The Associated Press

ANCHORAGE(October 21, 5:05 p.m. ADT) - The Soldotna Creek drainage has yielded more than 250 pike since an experimental netting program began in May.

The project is part of a broader state and federal effort to size up the extent of the Kenai Peninsula's pike problem.

The predatory fish were planted by misguided anglers decades ago. Now they pose a threat to the region's prized sportfish like silver salmon and rainbow trout.

Pike have existed in Soldotna Creek and its adjoining lakes since the early 1970s and biologists worry that the voracious fish have polished off just about everything edible within this once plentiful system. Because Soldotna Creek empties into the Kenai River, pike might use the Kenai as a kind of transit to other feeding grounds.

There is evidence that a few already have, said Gary Sonnevil, a fisheries biologist with the U.S. Fish and Wildlife Service. Over the summer, biologists found a pike carcass discarded by anglers fishing near the Russian River, he said. Pike have occasionally been reported in Moose River and Watson Lake. Stormy Lake in Nikiski is teeming with them.

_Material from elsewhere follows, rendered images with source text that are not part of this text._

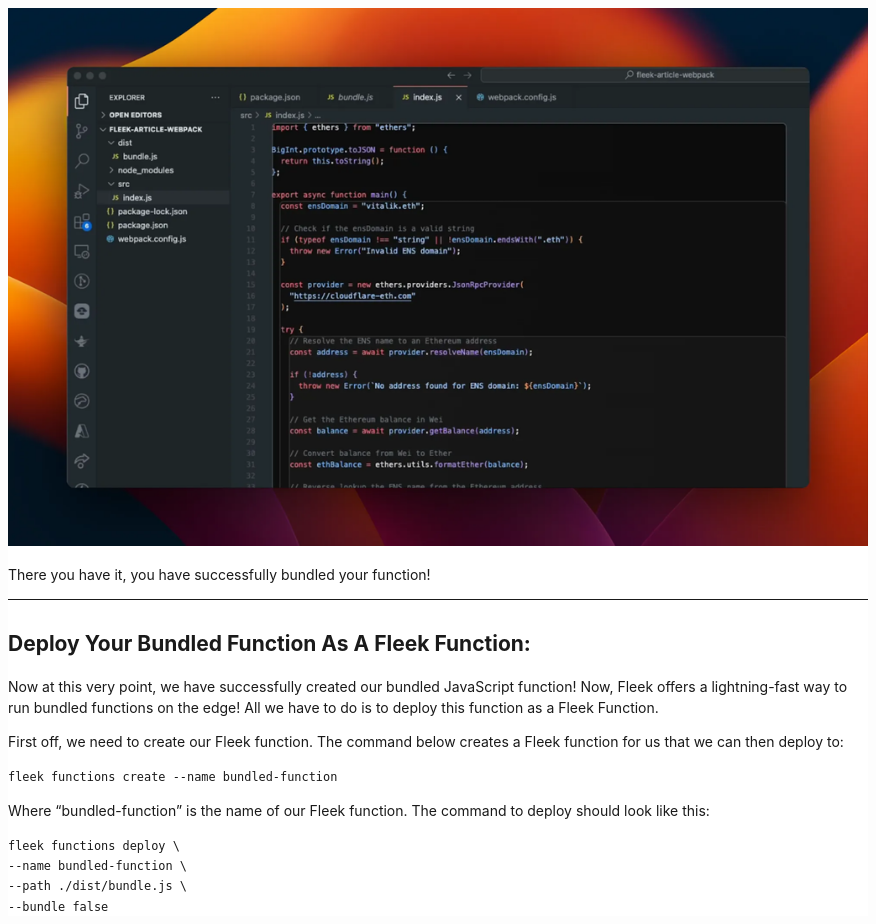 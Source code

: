 ![](./bundle4.webp)

There you have it, you have successfully bundled your function!

---

## Deploy Your Bundled Function As A Fleek Function:

Now at this very point, we have successfully created our bundled JavaScript function! Now, Fleek offers a lightning-fast way to run bundled functions on the edge! All we have to do is to deploy this function as a Fleek Function.

First off, we need to create our Fleek function. The command below creates a Fleek function for us that we can then deploy to:

```
fleek functions create --name bundled-function
```

Where “bundled-function” is the name of our Fleek function. The command to deploy should look like this:

```
fleek functions deploy \
--name bundled-function \
--path ./dist/bundle.js \
--bundle false
```
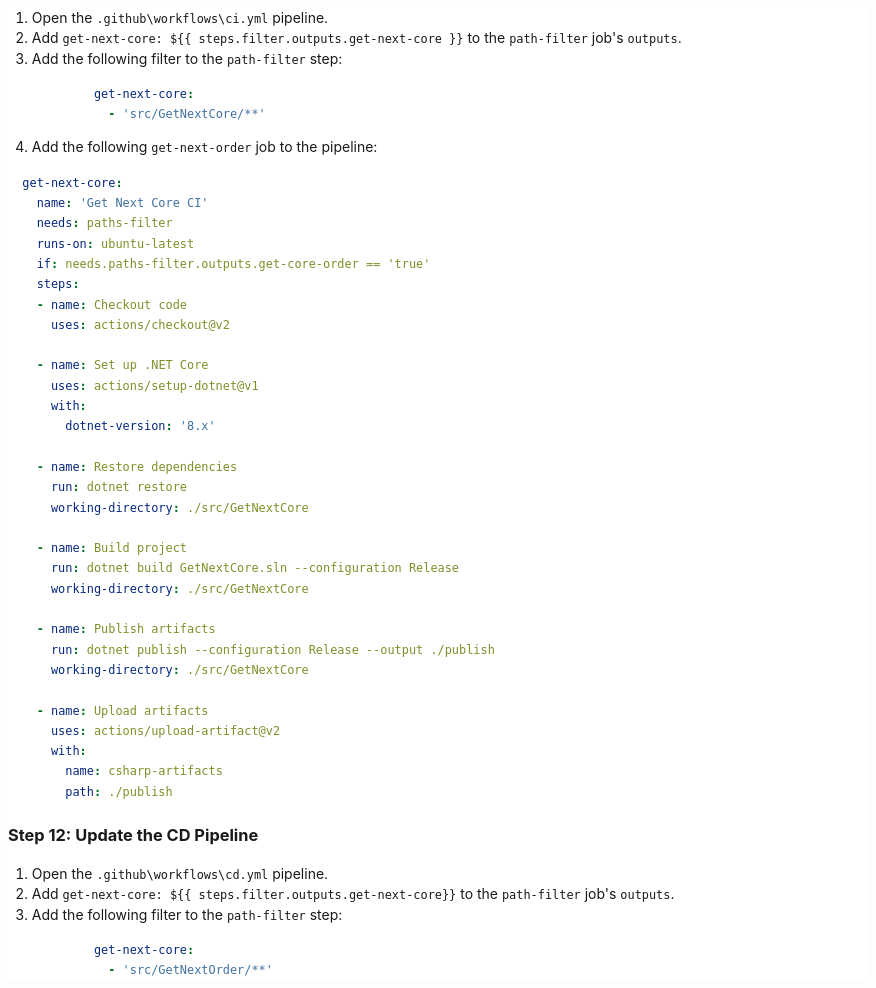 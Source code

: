 1. Open the `.github\workflows\ci.yml` pipeline.
2. Add `get-next-core: ${{ steps.filter.outputs.get-next-core }}` to the `path-filter` job's `outputs`.
3. Add the following filter to the `path-filter` step:

```yaml
            get-next-core:
              - 'src/GetNextCore/**'
```

4. Add the following `get-next-order` job to the pipeline:

```yaml
  get-next-core:
    name: 'Get Next Core CI'
    needs: paths-filter
    runs-on: ubuntu-latest
    if: needs.paths-filter.outputs.get-core-order == 'true'
    steps:
    - name: Checkout code
      uses: actions/checkout@v2

    - name: Set up .NET Core
      uses: actions/setup-dotnet@v1
      with:
        dotnet-version: '8.x'

    - name: Restore dependencies
      run: dotnet restore
      working-directory: ./src/GetNextCore

    - name: Build project
      run: dotnet build GetNextCore.sln --configuration Release
      working-directory: ./src/GetNextCore
      
    - name: Publish artifacts
      run: dotnet publish --configuration Release --output ./publish
      working-directory: ./src/GetNextCore

    - name: Upload artifacts
      uses: actions/upload-artifact@v2
      with:
        name: csharp-artifacts
        path: ./publish
```

### Step 12: Update the CD Pipeline

1. Open the `.github\workflows\cd.yml` pipeline.
2. Add `get-next-core: ${{ steps.filter.outputs.get-next-core}}` to the `path-filter` job's `outputs`.
3. Add the following filter to the `path-filter` step:

```yaml
            get-next-core:
              - 'src/GetNextOrder/**'
```
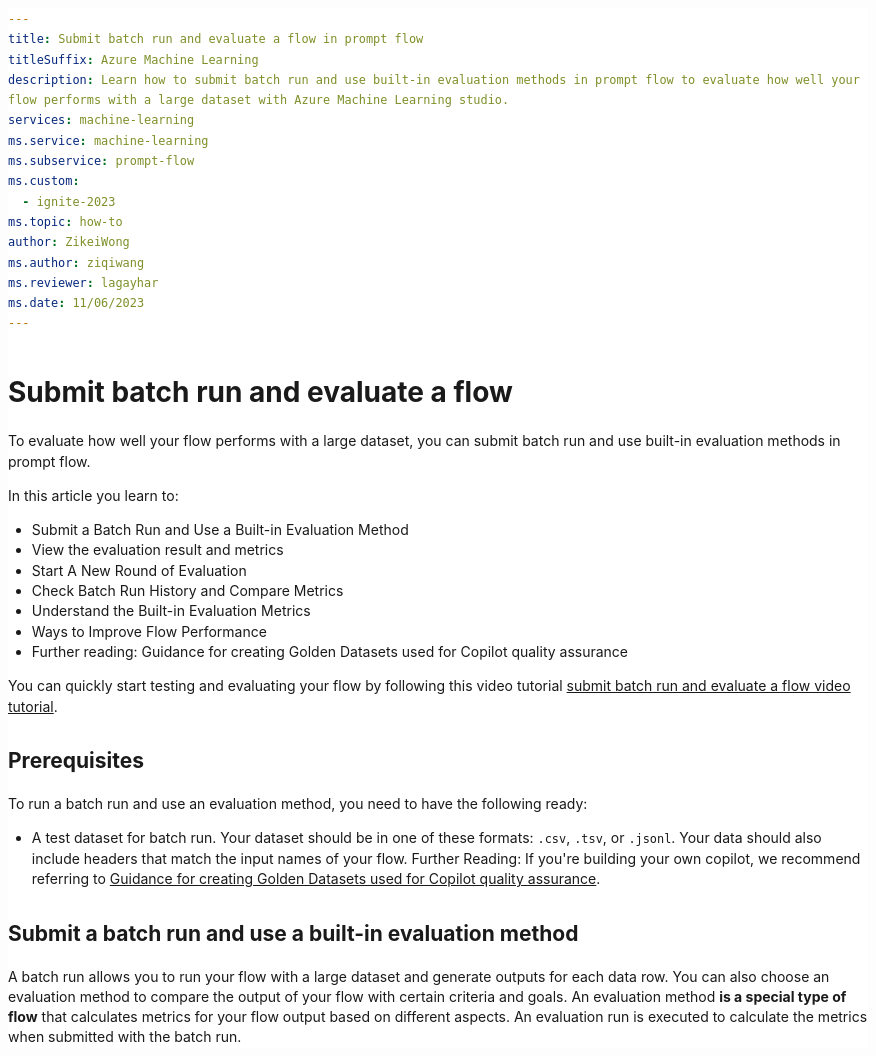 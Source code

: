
 ```yaml
---
title: Submit batch run and evaluate a flow in prompt flow
titleSuffix: Azure Machine Learning
description: Learn how to submit batch run and use built-in evaluation methods in prompt flow to evaluate how well your flow performs with a large dataset with Azure Machine Learning studio.
services: machine-learning
ms.service: machine-learning
ms.subservice: prompt-flow
ms.custom:
  - ignite-2023
ms.topic: how-to
author: ZikeiWong
ms.author: ziqiwang
ms.reviewer: lagayhar
ms.date: 11/06/2023
---
```


# Submit batch run and evaluate a flow

To evaluate how well your flow performs with a large dataset, you can submit batch run and use built-in evaluation methods in prompt flow.

In this article you learn to:

- Submit a Batch Run and Use a Built-in Evaluation Method
- View the evaluation result and metrics
- Start A New Round of Evaluation
- Check Batch Run History and Compare Metrics
- Understand the Built-in Evaluation Metrics
- Ways to Improve Flow Performance
- Further reading: Guidance for creating Golden Datasets used for Copilot quality assurance

You can quickly start testing and evaluating your flow by following this video tutorial [submit batch run and evaluate a flow video tutorial](https://www.youtube.com/watch?v=5Khu_zmYMZk).

## Prerequisites

To run a batch run and use an evaluation method, you need to have the following ready:
- A test dataset for batch run. Your dataset should be in one of these formats: `.csv`, `.tsv`, or `.jsonl`. Your data should also include headers that match the input names of your flow. Further Reading: If you're building your own copilot, we recommend referring to [Guidance for creating Golden Datasets used for Copilot quality assurance](#further-reading-guidance-for-creating-golden-datasets-used-for-copilot-quality-assurance).

## Submit a batch run and use a built-in evaluation method

A batch run allows you to run your flow with a large dataset and generate outputs for each data row. You can also choose an evaluation method to compare the output of your flow with certain criteria and goals. An evaluation method  **is a special type of flow**  that calculates metrics for your flow output based on different aspects. An evaluation run is executed to calculate the metrics when submitted with the batch run.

Stormy Lake and Mackey Lakes are viewed as two major sources of trouble. Both lead directly to important salmon habitat. Fish can reach silver-rich Swanson River from Stormy Lake.

"To me, it's like a sore that's going to keep spreading," biologist Tim McKinley told the Anchorage Daily News last week.

He and fellow biologist Adam Reiner had just picked 14 healthy-looking pike only 1 1/2 hours after setting two 120-long nets among the lily pads lining the shallow shore of this lake. They asked that the lake's name be withheld. It and surrounding waterways aren't open to the public, and landowners in this residential area already have trouble shooing away rod-toting trespassers craving a chance to hook a pike, whose meat, while bony, is compared with halibut in flavor and consistency.

They skulk in shallow, reedy, slow-moving lakes and streams, waiting to ambush passing fish, Sonnevil said. They hunt visually and so prefer clear water. Voracious pike will eat every other species living in a lake before eventually turning on their own young.

The shallow, weed-filled water where they thrive also is the habitat favored by juvenile silver salmon and rainbow trout, biologists say.

The fish are native to some streams on the west side of Cook Inlet and the Interior, where they have co-evolved with other species, Sonnevil said.

But where they aren't native, pike can be devastating. They were introduced to Bulchitna Lake, southeast of Skwentna along the Susitna River a couple decades ago. They have since traveled the river, darting into sloughs and lakes and dramatically reducing silver salmon and trout populations.

State and federal biologists have several ideas about studies and methods that might slow the spread of the invasive fish. They hold out no hope of eradicating pike entirely, saying it would likely involve costly, coordinated mass poisoning of infected lakes tied to a creek that flows into the Kenai River.